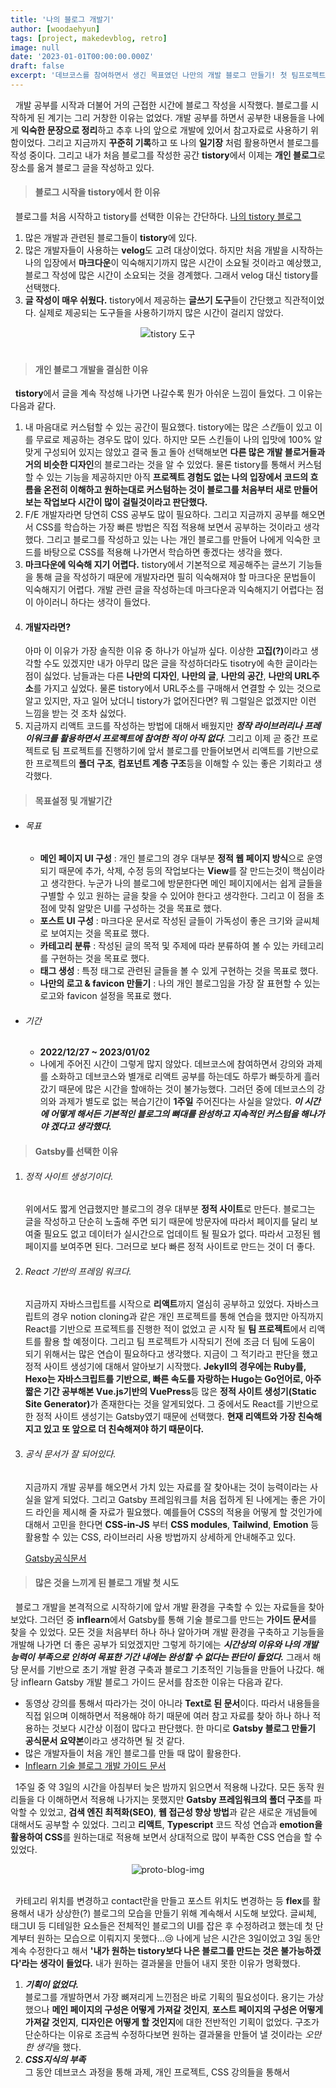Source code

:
 ```yaml
---
title: '나의 블로그 개발기'
author: [woodaehyun]
tags: [project, makedevblog, retro]
image: null
date: '2023-01-01T00:00:00.000Z'
draft: false
excerpt: '데브코스를 참여하면서 생긴 목표였던 나만의 개발 블로그 만들기! 첫 팀프로젝트를 진행하기 전이 적기라는 생각에 밑도 끝도 없이 도전해서 만들어본 나의 블로그 개발 절반 성공기🌟'
---
```


&nbsp;&nbsp;개발 공부를 시작과 더불어 거의 근접한 시간에 블로그 작성을 시작했다. 블로그를 시작하게 된 계기는 그리 거창한 이유는 없었다. 개발 공부를 하면서 공부한 내용들을 나에게 **익숙한 문장으로 정리**하고 추후 나의 앞으로 개발에 있어서 참고자료로 사용하기 위함이었다. 그리고 지금까지 **꾸준히 기록**하고 또 나의 **일기장** 처럼 활용하면서 블로그를 작성 중이다. 그리고 내가 처음 블로그를 작성한 공간 **tistory**에서 이제는 **개인 블로그**로 장소를 옮겨 블로그 글을 작성하고 있다.
<br/>

> #### 블로그 시작을 tistory에서 한 이유

&nbsp;&nbsp;블로그를 처음 시작하고 tistory를 선택한 이유는 간단하다.
[나의 tistory 블로그](https://pinetree93.tistory.com/)

1. 많은 개발과 관련된 블로그들이 **tistory**에 있다.
   <br/>
2. 많은 개발자들이 사용하는 **velog**도 고려 대상이었다. 하지만 처음 개발을 시작하는 나의 입장에서 **마크다운**이 익숙해지기까지 많은 시간이 소요될 것이라고 예상했고, 블로그 작성에 많은 시간이 소요되는 것을 경계했다. 그래서 velog 대신 tistory를 선택했다.
   <br/>
3. **글 작성이 매우 쉬웠다.** tistory에서 제공하는 **글쓰기 도구**들이 간단했고 직관적이었다. 실제로 제공되는 도구들을 사용하기까지 많은 시간이 걸리지 않았다.

<div align="center">
   <img src="/img/tistoryGIF.gif" alt="tistory 도구"/>
</div>

<br/>

> #### 개인 블로그 개발을 결심한 이유

&nbsp;&nbsp;<strong>tistory</strong>에서 글을 계속 작성해 나가면 나갈수록 뭔가 아쉬운 느낌이 들었다. 그 이유는 다음과 같다.

1. 내 마음대로 커스텀할 수 있는 공간이 필요했다. tistory에는 많은 *스킨*들이 있고 이를 무료로 제공하는 경우도 많이 있다. 하지만 모든 스킨들이 나의 입맛에 100% 알맞게 구성되어 있지는 않았고 결국 돌고 돌아 선택해보면 **다른 많은 개발 블로거들과 거의 비슷한 디자인**의 블로그라는 것을 알 수 있었다. 물론 tistory를 통해서 커스텀할 수 있는 기능을 제공하지만 아직 **프로젝트 경험도 없는 나의 입장에서 코드의 흐름을 온전히 이해하고 원하는대로 커스텀하는 것이 블로그를 처음부터 새로 만들어보는 작업보다 시간이 많이 걸릴것이라고 판단했다.**
   <br/>
2. F/E 개발자라면 당연히 CSS 공부도 많이 필요하다. 그리고 지금까지 공부를 해오면서 CSS를 학습하는 가장 빠른 방법은 직접 적용해 보면서 공부하는 것이라고 생각했다.
   그리고 블로그를 작성하고 있는 나는 개인 블로그를 만들어 나에게 익숙한 코드를 바탕으로 CSS를 적용해 나가면서 학습하면 좋겠다는 생각을 했다.
   <br/>
3. **마크다운에 익숙해 지기 어렵다.** tistory에서 기본적으로 제공해주는 글쓰기 기능들을 통해 글을 작성하기 때문에 개발자라면 필히 익숙해져야 할 마크다운 문법들이 익숙해지기 어렵다. 개발 관련 글을 작성하는데 마크다운과 익숙해지기 어렵다는 점이 아이러니 하다는 생각이 들었다.
   <br/>
4. <h4>개발자라면?</h4>
   아마 이 이유가 가장 솔직한 이유 중 하나가 아닐까 싶다. 이상한 <strong>고집(?)</strong>이라고 생각할 수도 있겠지만 내가 아무리 많은 글을 작성하더라도 tisotry에 속한 글이라는 점이 싫었다. 남들과는 다른 <strong>나만의 디자인</strong>, <strong>나만의 글</strong>, <strong>나만의 공간</strong>, <strong>나만의 URL주소</strong>를 가지고 싶었다. 물론 tistory에서 URL주소를 구매해서 연결할 수 있는 것으로 알고 있지만, 자고 일어 났더니 tistory가 없어진다면? 뭐 그럴일은 없겠지만 이런 느낌을 받는 것 조차 싫었다.
   <br/>
5. 지금까지 리액트 코드를 작성하는 방법에 대해서 배웠지만 **_정작 라이브러리나 프레이워크를 활용하면서 프로젝트에 참여한 적이 아직 없다_**. 그리고 이제 곧 중간 프로젝트로 팀 프로젝트를 진행하기에 앞서 블로그를 만들어보면서 리액트를 기반으로 한 프로젝트의 **폴더 구조**, **컴포넌트 계층 구조**등을 이해할 수 있는 좋은 기회라고 생각했다.

> #### 목표설정 및 개발기간

- ###### 목표
  - **메인 페이지 UI 구성** : 개인 블로그의 경우 대부분 **정적 웹 페이지 방식**으로 운영되기 때문에 추가, 삭제, 수정 등의 작업보다는 **View**를 잘 만드는것이 핵심이라고 생각한다. 누군가 나의 블로그에 방문한다면 메인 페이지에서는 쉽게 글들을 구별할 수 있고 원하는 글을 찾을 수 있어야 한다고 생각한다. 그리고 이 점을 초점에 맞춰 알맞은 UI를 구성하는 것을 목표로 했다.
  - **포스트 UI 구성** : 마크다운 문서로 작성된 글들이 가독성이 좋은 크기와 글씨체로 보여지는 것을 목표로 했다.
  - **카테고리 분류** : 작성된 글의 목적 및 주제에 따라 분류하여 볼 수 있는 카테고리를 구현하는 것을 목표로 했다.
  - **태그 생성** : 특정 태그로 관련된 글들을 볼 수 있게 구현하는 것을 목표로 했다.
  - **나만의 로고 & favicon 만들기** : 나의 개인 블로그임을 가장 잘 표현할 수 있는 로고와 favicon 설정을 목표로 했다.
- ###### 기간
  - **2022/12/27 ~ 2023/01/02**
  - 나에게 주어진 시간이 그렇게 많지 않았다. 데브코스에 참여하면서 강의와 과제를 소화하고 데브코스와 별개로 리액트 공부를 하는데도 하루가 빠듯하게 흘러갔기 때문에 많은 시간을 할애하는 것이 불가능했다. 그러던 중에 데브코스의 강의와 과제가 별도로 없는 복습기간이 **1주일** 주어진다는 사실을 알았다. **_이 시간에 어떻게 해서든 기본적인 블로그의 뼈대를 완성하고 지속적인 커스텀을 해나가야 겠다고 생각했다._**

> #### Gatsby를 선택한 이유

1. <h6>정적 사이트 생성기이다.</h6>
   위에서도 짧게 언급했지만 블로그의 경우 대부분 <strong>정적 사이트</strong>로 만든다. 블로그는 글을 작성하고 단순히 노출해 주면 되기 때문에 방문자에 따라서 페이지를 달리 보여줄 필요도 없고 데이터가 실시간으로 업데이트 될 필요가 없다. 따라서 고정된 웹 페이지를 보여주면 된다. 그러므로 보다 빠른 정적 사이트로 만드는 것이 더 좋다.

2. <h6>React 기반의 프레임 워크다.</h6>
   지금까지 자바스크립트를 시작으로 <strong>리액트</strong>까지 열심히 공부하고 있었다. 자바스크립트의 경우 notion cloning과 같은 개인 프로젝트를 통해 연습을 했지만 아직까지 React를 기반으로 프로젝트를 진행한 적이 없었고 곧 시작 될 <strong>팀 프로젝트</strong>에서 리액트를 활용 할 예정이다. 그리고 팀 프로젝트가 시작되기 전에 조금 더 팀에 도움이 되기 위해서는 많은 연습이 필요하다고 생각했다. 지금이 그 적기라고 판단을 했고 정적 사이트 생성기에 대해서 알아보기 시작했다. <strong>Jekyll의 경우에는 Ruby를, Hexo는 자바스크립트를 기반으로, 빠른 속도를 자랑하는 Hugo는 Go언어로, 아주 짧은 기간 공부해본 Vue.js기반의 VuePress</strong>등 많은 <strong>정적 사이트 생성기(Static Site Generator)</strong>가 존재한다는 것을 알게되었다. 그 중에서도 React를 기반으로 한 정적 사이트 생성기는 Gatsby였기 때문에 선택했다. <strong>현재 리액트와 가장 친숙해지고 있고 또 앞으로 더 친숙해져야 하기 때문이다.</strong>

3. <h6>공식 문서가 잘 되어있다.</h6>
   지금까지 개발 공부를 해오면서 가치 있는 자료를 잘 찾아내는 것이 능력이라는 사실을 알게 되었다. 그리고 Gatsby 프레임워크를 처음 접하게 된 나에게는 좋은 가이드 라인을 제시해 줄 자료가 필요했다. 예를들어 CSS의 적용을 어떻게 할 것인가에 대해서 고민을 한다면 <strong>CSS-in-JS</strong> 부터 <strong>CSS modules</strong>, <strong>Tailwind</strong>, <strong>Emotion</strong> 등 활용할 수 있는 CSS, 라이브러리 사용 방법까지 상세하게 안내해주고 있다.

   [Gatsby공식문서](https://www.gatsbyjs.com/docs/)

> #### 많은 것을 느끼게 된 블로그 개발 첫 시도

&nbsp;&nbsp;블로그 개발을 본격적으로 시작하기에 앞서 개발 환경을 구축할 수 있는 자료들을 찾아보았다. 그러던 중 **inflearn**에서 Gatsby를 통해 기술 블로그를 만드는 **가이드 문서**를 찾을 수 있었다. 모든 것을 처음부터 하나 하나 알아가며 개발 환경을 구축하고 기능들을 개발해 나가면 더 좋은 공부가 되었겠지만 그렇게 하기에는 **_시간상의 이유와 나의 개발 능력이 부족으로 인하여 목표한 기간 내에는 완성할 수 없다는 판단이 들었다._** 그래서 해당 문서를 기반으로 초기 개발 환경 구축과 블로그 기초적인 기능들을 만들어 나갔다. 해당 inflearn Gatsby 개발 블로그 가이드 문서를 참조한 이유는 다음과 같다.

- 동영상 강의를 통해서 따라가는 것이 아니라 **Text로 된 문서**이다. 따라서 내용들을 직접 읽으며 이해하면서 적용해야 하기 때문에 여러 참고 자료를 찾아 하나 하나 적용하는 것보다 시간상 이점이 많다고 판단했다. 한 마디로 **Gatsby 블로그 만들기 공식문서 요약본**이라고 생각하면 될 것 같다.
- 많은 개발자들이 처음 개인 블로그를 만들 때 많이 활용한다.
- [Inflearn 기술 블로그 개발 가이드 문서](https://www.inflearn.com/course/gatsby-%EA%B8%B0%EC%88%A0%EB%B8%94%EB%A1%9C%EA%B7%B8)

&nbsp;&nbsp;1주일 중 약 3일의 시간을 아침부터 늦은 밤까지 읽으면서 적용해 나갔다. 모든 동작 원리들을 다 이해하면서 적용해 나가지는 못했지만 **Gatsby 프레임워크의 폴더 구조**를 파악할 수 있었고, **검색 엔진 최적화(SEO)**, **웹 접근성 향상 방법**과 같은 새로운 개념들에 대해서도 공부할 수 있었다. 그리고 **리액트**, **Typescript** 코드 작성 연습과 **emotion을 활용하여 CSS**를 원하는대로 적용해 보면서 상대적으로 많이 부족한 CSS 연습을 할 수 있었다.

<div align="center">
   <img src="/img/proto-blog-gif.gif" alt="proto-blog-img">
</div>

<br/>

&nbsp;&nbsp;카테고리 위치를 변경하고 contact란을 만들고 포스트 위치도 변경하는 등 **flex**를 활용해서 내가 상상한(?) 블로그의 모습을 만들기 위해 계속해서 시도해 보았다. 글씨체, 태그UI 등 디테일한 요소들은 전체적인 블로그의 UI를 잡은 후 수정하려고 했는데 첫 단계부터 원하는 모습으로 이뤄지지 못했다...😢 나에게 남은 시간은 3일이었고 3일 동안 계속 수정한다고 해서 **'내가 원하는 tistory보다 나은 블로그를 만드는 것은 불가능하겠다'라는 생각이 들었다.** 내가 원하는 결과물을 만들어 내지 못한 이유가 명확했다.

1. **_기획이 없었다._**
   <br/>
   블로그를 개발하면서 가장 뼈져리게 느낀점은 바로 기획의 필요성이다. 용기는 가상했으나 **메인 페이지의 구성은 어떻게 가져갈 것인지**, **포스트 페이지의 구성은 어떻게 가져갈 것인지**, **디자인은 어떻게 할 것인지**에 대한 전반적인 기획이 없었다. 구조가 단순하다는 이유로 조금씩 수정하다보면 원하는 결과물을 만들어 낼 것이라는 *오만한 생각*을 했다.
2. **_CSS지식의 부족_**
   <br/>
   그 동안 데브코스 과정을 통해 과제, 개인 프로젝트, CSS 강의들을 통해서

----

• [Action item] From the records above, print exactly the lines that run from the line with "블로그 개발을 결심한 이유" to the line with "- **포스트 UI 구성**", inclusive.

• [The completed task]
> #### 개인 블로그 개발을 결심한 이유

&nbsp;&nbsp;<strong>tistory</strong>에서 글을 계속 작성해 나가면 나갈수록 뭔가 아쉬운 느낌이 들었다. 그 이유는 다음과 같다.

1. 내 마음대로 커스텀할 수 있는 공간이 필요했다. tistory에는 많은 *스킨*들이 있고 이를 무료로 제공하는 경우도 많이 있다. 하지만 모든 스킨들이 나의 입맛에 100% 알맞게 구성되어 있지는 않았고 결국 돌고 돌아 선택해보면 **다른 많은 개발 블로거들과 거의 비슷한 디자인**의 블로그라는 것을 알 수 있었다. 물론 tistory를 통해서 커스텀할 수 있는 기능을 제공하지만 아직 **프로젝트 경험도 없는 나의 입장에서 코드의 흐름을 온전히 이해하고 원하는대로 커스텀하는 것이 블로그를 처음부터 새로 만들어보는 작업보다 시간이 많이 걸릴것이라고 판단했다.**
   <br/>
2. F/E 개발자라면 당연히 CSS 공부도 많이 필요하다. 그리고 지금까지 공부를 해오면서 CSS를 학습하는 가장 빠른 방법은 직접 적용해 보면서 공부하는 것이라고 생각했다.
   그리고 블로그를 작성하고 있는 나는 개인 블로그를 만들어 나에게 익숙한 코드를 바탕으로 CSS를 적용해 나가면서 학습하면 좋겠다는 생각을 했다.
   <br/>
3. **마크다운에 익숙해 지기 어렵다.** tistory에서 기본적으로 제공해주는 글쓰기 기능들을 통해 글을 작성하기 때문에 개발자라면 필히 익숙해져야 할 마크다운 문법들이 익숙해지기 어렵다. 개발 관련 글을 작성하는데 마크다운과 익숙해지기 어렵다는 점이 아이러니 하다는 생각이 들었다.
   <br/>
4. <h4>개발자라면?</h4>
   아마 이 이유가 가장 솔직한 이유 중 하나가 아닐까 싶다. 이상한 <strong>고집(?)</strong>이라고 생각할 수도 있겠지만 내가 아무리 많은 글을 작성하더라도 tisotry에 속한 글이라는 점이 싫었다. 남들과는 다른 <strong>나만의 디자인</strong>, <strong>나만의 글</strong>, <strong>나만의 공간</strong>, <strong>나만의 URL주소</strong>를 가지고 싶었다. 물론 tistory에서 URL주소를 구매해서 연결할 수 있는 것으로 알고 있지만, 자고 일어 났더니 tistory가 없어진다면? 뭐 그럴일은 없겠지만 이런 느낌을 받는 것 조차 싫었다.
   <br/>
5. 지금까지 리액트 코드를 작성하는 방법에 대해서 배웠지만 **_정작 라이브러리나 프레이워크를 활용하면서 프로젝트에 참여한 적이 아직 없다_**. 그리고 이제 곧 중간 프로젝트로 팀 프로젝트를 진행하기에 앞서 블로그를 만들어보면서 리액트를 기반으로 한 프로젝트의 **폴더 구조**, **컴포넌트 계층 구조**등을 이해할 수 있는 좋은 기회라고 생각했다.

> #### 목표설정 및 개발기간

- ###### 목표
  - **메인 페이지 UI 구성** : 개인 블로그의 경우 대부분 **정적 웹 페이지 방식**으로 운영되기 때문에 추가, 삭제, 수정 등의 작업보다는 **View**를 잘 만드는것이 핵심이라고 생각한다. 누군가 나의 블로그에 방문한다면 메인 페이지에서는 쉽게 글들을 구별할 수 있고 원하는 글을 찾을 수 있어야 한다고 생각한다. 그리고 이 점을 초점에 맞춰 알맞은 UI를 구성하는 것을 목표로 했다.
  - **포스트 UI 구성** : 마크다운 문서로 작성된 글들이 가독성이 좋은 크기와 글씨체로 보여지는 것을 목표로 했다.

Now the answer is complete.